Rep. Loses Bid to Be First Black Alabama Gov.

FILE - In a Monday Oct. 19, 2009 file photo, U.S. Rep. Artur Davis, D-Ala. gubernatorial candidate, talks to people at a press conference about constitutional reform outside Constitution Village in Huntsville, Al.Barrack Obama's presidential victory offered hope for African-American politicians in the South, where Davis, his Alabama campaign chairman, wasted little time in launching a bid to become the state's first black governor. But he is facing opposition from some unlikely critics _ black leaders who were on the front lines of the civil rights movement. .(AP Photo/The Huntsville Times, Robin Conn, File) AP Photo

Updated 9 a.m. ET

A candidate lost his bid to become Alabama's first black governor in the state's Democratic primary, while voters in another race there ousted a congressman months after he switched from the Democratic party to the GOP.

In New Mexico, Tuesday's gubernatorial primary set up a general election to decide who becomes the state's first female governor. Primaries were also held in Mississippi.

In the Alabama governor's race, U.S. Rep. Artur Davis was overwhelmed by a white Democratic primary opponent who had garnered support from the state's four major black political groups. Agriculture Commissioner Ron Sparks won the Democratic primary with 62 percent of the vote to Davis's 38 percent, with 96 percent of the precincts reporting.

The state's traditional civil rights organizations backed Sparks after Davis voted against President Barack Obama's federal health care overhaul. But Davis, a Harvard lawyer who led Obama's campaign here in 2008, had endorsements from Rep. John Lewis, D-Ga., a civil rights pioneer from Alabama, and Mobile's first black mayor, Sam Jones.

Marc Ambinder: Why Did Artur Davis Lose?

Voter Ben Ray picked Sparks, who has taken positions popular with Democrats, calling for an expansion of gambling, including a lottery, and supporting the federal health care plan.

"I just like his position on the education lottery," Ray said. "I think we need that here."

The chairman of the black Alabama Democratic Conference, Joe Reed, said Davis was hurt by refusing to seek the endorsements of African-American groups and by voting against the federal health care plan.

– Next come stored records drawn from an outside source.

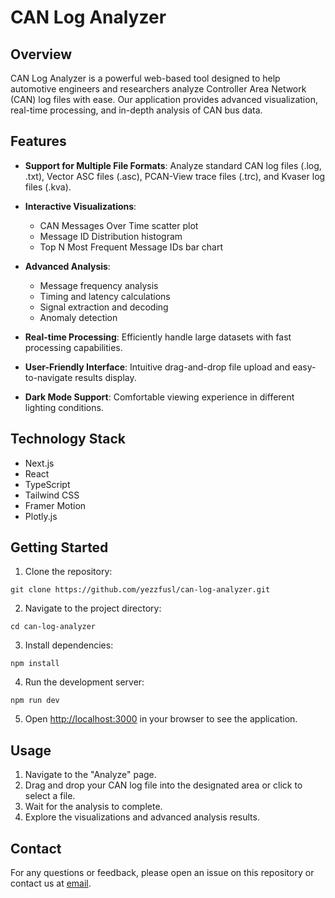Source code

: # CAN Log Analyzer

## Overview

CAN Log Analyzer is a powerful web-based tool designed to help automotive engineers and researchers analyze Controller Area Network (CAN) log files with ease. Our application provides advanced visualization, real-time processing, and in-depth analysis of CAN bus data.

## Features

- **Support for Multiple File Formats**: Analyze standard CAN log files (.log, .txt), Vector ASC files (.asc), PCAN-View trace files (.trc), and Kvaser log files (.kva).

- **Interactive Visualizations**: 
  - CAN Messages Over Time scatter plot
  - Message ID Distribution histogram
  - Top N Most Frequent Message IDs bar chart

- **Advanced Analysis**:
  - Message frequency analysis
  - Timing and latency calculations
  - Signal extraction and decoding
  - Anomaly detection

- **Real-time Processing**: Efficiently handle large datasets with fast processing capabilities.

- **User-Friendly Interface**: Intuitive drag-and-drop file upload and easy-to-navigate results display.

- **Dark Mode Support**: Comfortable viewing experience in different lighting conditions.

## Technology Stack

- Next.js
- React
- TypeScript
- Tailwind CSS
- Framer Motion
- Plotly.js

## Getting Started

1. Clone the repository:

`git clone https://github.com/yezzfusl/can-log-analyzer.git`

2. Navigate to the project directory:

`cd can-log-analyzer`

3. Install dependencies:

`npm install`

4. Run the development server:

`npm run dev`

5. Open [http://localhost:3000](http://localhost:3000) in your browser to see the application.

## Usage

1. Navigate to the "Analyze" page.
2. Drag and drop your CAN log file into the designated area or click to select a file.
3. Wait for the analysis to complete.
4. Explore the visualizations and advanced analysis results.

## Contact

For any questions or feedback, please open an issue on this repository or contact us at [email](mailto:contact.fayssal.chokri2006@gmail.com).
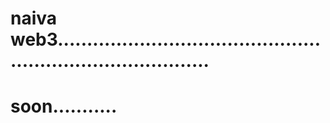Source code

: # naiva web3...............................................................................
# soon...........
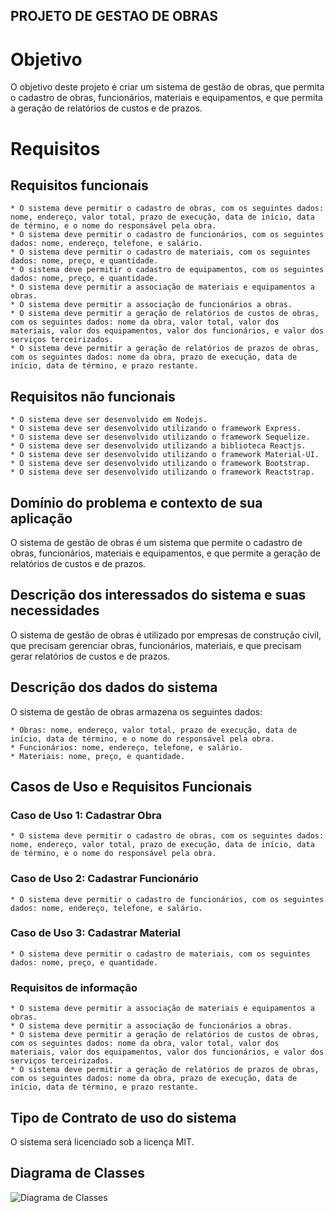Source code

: ## PROJETO DE GESTAO DE OBRAS

# Objetivo

O objetivo deste projeto é criar um sistema de gestão de obras, que permita o cadastro de obras, funcionários, materiais e equipamentos, e que permita a geração de relatórios de custos e de prazos.

# Requisitos

## Requisitos funcionais

    * O sistema deve permitir o cadastro de obras, com os seguintes dados: nome, endereço, valor total, prazo de execução, data de início, data de término, e o nome do responsável pela obra.
    * O sistema deve permitir o cadastro de funcionários, com os seguintes dados: nome, endereço, telefone, e salário.
    * O sistema deve permitir o cadastro de materiais, com os seguintes dados: nome, preço, e quantidade.
    * O sistema deve permitir o cadastro de equipamentos, com os seguintes dados: nome, preço, e quantidade.
    * O sistema deve permitir a associação de materiais e equipamentos a obras.
    * O sistema deve permitir a associação de funcionários a obras.
    * O sistema deve permitir a geração de relatórios de custos de obras, com os seguintes dados: nome da obra, valor total, valor dos materiais, valor dos equipamentos, valor dos funcionários, e valor dos serviços terceirizados.
    * O sistema deve permitir a geração de relatórios de prazos de obras, com os seguintes dados: nome da obra, prazo de execução, data de início, data de término, e prazo restante.

## Requisitos não funcionais

    * O sistema deve ser desenvolvido em Nodejs.
    * O sistema deve ser desenvolvido utilizando o framework Express.
    * O sistema deve ser desenvolvido utilizando o framework Sequelize.
    * O sistema deve ser desenvolvido utilizando a biblioteca Reactjs.
    * O sistema deve ser desenvolvido utilizando o framework Material-UI.
    * O sistema deve ser desenvolvido utilizando o framework Bootstrap.
    * O sistema deve ser desenvolvido utilizando o framework Reactstrap.

## Domínio do problema e contexto de sua aplicação

O sistema de gestão de obras é um sistema que permite o cadastro de obras, funcionários, materiais e equipamentos, e que permite a geração de relatórios de custos e de prazos.

## Descrição dos interessados do sistema e suas necessidades

O sistema de gestão de obras é utilizado por empresas de construção civil, que precisam gerenciar obras, funcionários, materiais, e que precisam gerar relatórios de custos e de prazos.

## Descrição dos dados do sistema

O sistema de gestão de obras armazena os seguintes dados:

    * Obras: nome, endereço, valor total, prazo de execução, data de início, data de término, e o nome do responsável pela obra.
    * Funcionários: nome, endereço, telefone, e salário.
    * Materiais: nome, preço, e quantidade.

## Casos de Uso e Requisitos Funcionais

### Caso de Uso 1: Cadastrar Obra

    * O sistema deve permitir o cadastro de obras, com os seguintes dados: nome, endereço, valor total, prazo de execução, data de início, data de término, e o nome do responsável pela obra.

### Caso de Uso 2: Cadastrar Funcionário

    * O sistema deve permitir o cadastro de funcionários, com os seguintes dados: nome, endereço, telefone, e salário.

### Caso de Uso 3: Cadastrar Material

    * O sistema deve permitir o cadastro de materiais, com os seguintes dados: nome, preço, e quantidade.

### Requisitos de informação

    * O sistema deve permitir a associação de materiais e equipamentos a obras.
    * O sistema deve permitir a associação de funcionários a obras.
    * O sistema deve permitir a geração de relatórios de custos de obras, com os seguintes dados: nome da obra, valor total, valor dos materiais, valor dos equipamentos, valor dos funcionários, e valor dos serviços terceirizados.
    * O sistema deve permitir a geração de relatórios de prazos de obras, com os seguintes dados: nome da obra, prazo de execução, data de início, data de término, e prazo restante.

## Tipo de Contrato de uso do sistema

O sistema será licenciado sob a licença MIT.

## Diagrama de Classes

![Diagrama de Classes](https://i.imgur.com/0Z0Z7Zg.png)
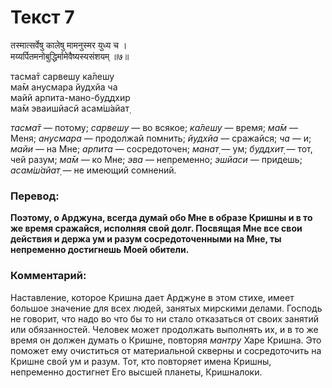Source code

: # Текст 7

तस्मात्सर्वेषु कालेषु मामनुस्मर युध्य च ।  
मय्यर्पितमनोबुद्धिर्मामेवैष्यस्यसंशयम् ॥७॥

тасма̄т сарвешу ка̄лешу  
ма̄м анусмара йудхйа ча  
майй арпита-мано-буддхир  
ма̄м эваишйасй асам̇ш́айат̣

_тасма̄т_ — потому; _сарвешу_ — во всякое; _ка̄лешу_ — время; _ма̄м_ — Меня; _анусмара_ — продолжай помнить; _йудхйа_ — сражайся; _ча_ — и; _майи_ — на Мне; _арпита_ — сосредоточен; _манат̣_ — ум; _буддхит̣_ — тот, чей разум; _ма̄м_ — ко Мне; _эва_ — непременно; _эшйаси_ — придешь; _асам̇ш́айат̣_ — не имеющий сомнений.

### Перевод:

**Поэтому, о Арджуна, всегда думай обо Мне в образе Кришны и в то же время сражайся, исполняя свой долг. Посвящая Мне все свои действия и держа ум и разум сосредоточенными на Мне, ты непременно достигнешь Моей обители.**

### Комментарий:

Наставление, которое Кришна дает Арджуне в этом стихе, имеет большое значение для всех людей, занятых мирскими делами. Господь не говорит, что надо во что бы то ни стало отказаться от своих занятий или обязанностей. Человек может продолжать выполнять их, и в то же время он должен думать о Кришне, повторяя _мантру_ Харе Кришна. Это поможет ему очиститься от материальной скверны и сосредоточить на Кришне свой ум и разум. Тот, кто повторяет имена Кришны, непременно достигнет Его высшей планеты, Кришналоки.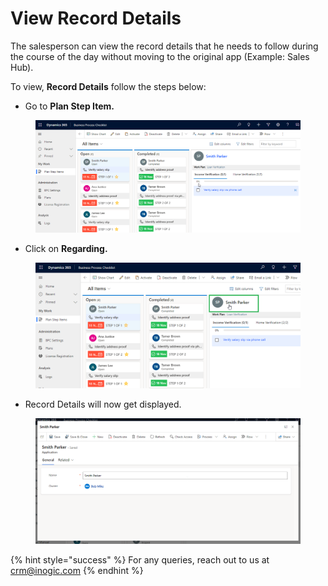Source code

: # View Record Details

The salesperson can view the record details that he needs to follow during the course of the day without moving to the original app (Example: Sales Hub).

To view, **Record Details** follow the steps below:

* Go to **Plan Step Item.**

<figure><img src="../../../.gitbook/assets/View record details.png" alt=""><figcaption></figcaption></figure>

* Click on **Regarding.**

<figure><img src="../../../.gitbook/assets/View record details regarding.png" alt=""><figcaption></figcaption></figure>

* Record Details will now get displayed.

<figure><img src="../../../.gitbook/assets/View record details 3 .png" alt=""><figcaption></figcaption></figure>

{% hint style="success" %}
For any queries, reach out to us at [crm@inogic.com](mailto:crm@inogic.com)
{% endhint %}
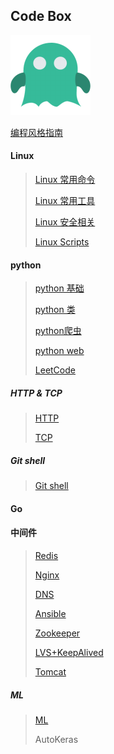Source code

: ## Code Box

<img src="./pic/k11.png">

[编程风格指南](<https://zh-google-styleguide.readthedocs.io/en/latest/>)

#### Linux

> [Linux 常用命令](./Code/Shell/Linux%20shell.md)
>
> [Linux 常用工具](./Code/Shell/Linux%20tools.md)
>
> [Linux 安全相关](./Code/Shell/Linux%20security.md)
>
> [Linux Scripts](./Code/Shell/Linux%20scripts.md)

#### python

> [python 基础](./Code/python/python.md)
>
> [python 类](./Code/python/python_class.md)
>
> [python爬虫](./Code/python/python_spider.md)
>
> [python web](./Code/python/python_webserver.md)
>
> [LeetCode](./Code/python/Algorithm.md)

##### HTTP & TCP

> [HTTP](./Protocol/HTTP.md)
>
> [TCP](./Protocol/TcpIp.md)

##### Git shell

> [Git shell](./Github/git.md)

#### Go



#### 中间件

> [Redis](./System/Middleware/redis.md)
>
> [Nginx](./System/Middleware/Nginx.md)
>
> [DNS](./System/Middleware/DNS.md)
>
> [Ansible](./System/Middleware/Ansible.md)
>
> [Zookeeper](./System/Middleware/ZooKeeper.md)
>
> [LVS+KeepAlived](./System/Middleware/LVS+Keepalive.md)
>
> [Tomcat](./System/Middleware/Tomcat.md)

##### ML

> [ML](<https://mp.weixin.qq.com/s/TjpCoyZRT1kI0M6y7pSeiQ>)
>
> AutoKeras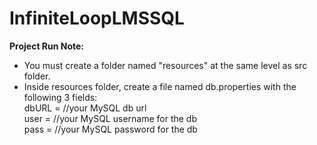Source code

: # InfiniteLoopLMSSQL

**Project Run Note:**
* You must create a folder named "resources" at the same level as src folder.
* Inside resources folder, create a file named db.properties with the following 3 fields: \
dbURL = //your MySQL db url \
user = //your MySQL username for the db \
pass = //your MySQL password for the db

Sparks said he went after every vote, and his call for an education lottery proved popular with primary voters. Davis conceded in Birmingham, where he said he would support Sparks in the general election.

Seven GOP candidates for governor were competing in their party's primary Tuesday, and the top vote-getters were expected to go to a runoff on July 13.

The health care overhaul was also an issue in Alabama's other big race, where GOP voters in the 5th Congressional district ousted first-term U.S. Rep. Parker Griffith, a former Democrat who switched to the Republican Party in December. Madison County Commissioner Mo Brooks won with slightly more than 50 percent of the vote in a three-candidate field. He had tea party support and the backing of local GOP leaders still bitter over losing to Griffith in 2008, when he was still a Democrat.

The north Alabama district traditionally has been Democratic, but has leaned Republican in recent years. Four Democrats were competing for their party's nomination for the seat.

Brooks said Griffith called him to concede. Unofficial results showed Griffith with about 33 percent of the vote.

"We were outspent 8- or 10-to-1 and still won," said Brooks.

Meanwhile, four-term Alabama Republican U.S. Sen. Richard Shelby easily beat his primary challenger, tea party activist N.C. "Clint" Moser.

Shelby was drawing more than 80 percent of the votes in the unofficial count Tuesday evening. Shelby, 76, is favored to beat Democratic nominee Bill Barnes, a Birmingham lawyer.

Turnout across Alabama was light to moderate.

In New Mexico, the state's governor's race will be the third woman against woman gubernatorial general election matchup in U.S. history.

Susana Martinez, the Dona Ana County district attorney, beat her four GOP opponents with 51 percent of the vote in unofficial returns and 95 percent of precincts reporting. Former state GOP chairman Allen Weh had 27 percent.

Martinez will face Democrat Diane Denish, who didn't have a primary opponent, in the general election.

The primary produced a political first for New Mexico because neither Democrats nor Republicans had ever selected a woman as their gubernatorial nominee.

The Republicans are hoping to win the governorship after eight years of Democratic control under Gov. Bill Richardson, who is term-limited and cannot seek re-election. Denish was Richardson's running mate in 2002 and 2006.

In Mississippi, no incumbents faced primary challenges.

Alan Nunnelee won the Republican nomination for a north Mississippi congressional seat. Unofficial results from the three-person GOP primary in the 1st District showed Nunnelee, a state senator from Tupelo, defeated former Eupora Mayor Henry Ross and Fox News analyst Angela McGlowan of Oxford.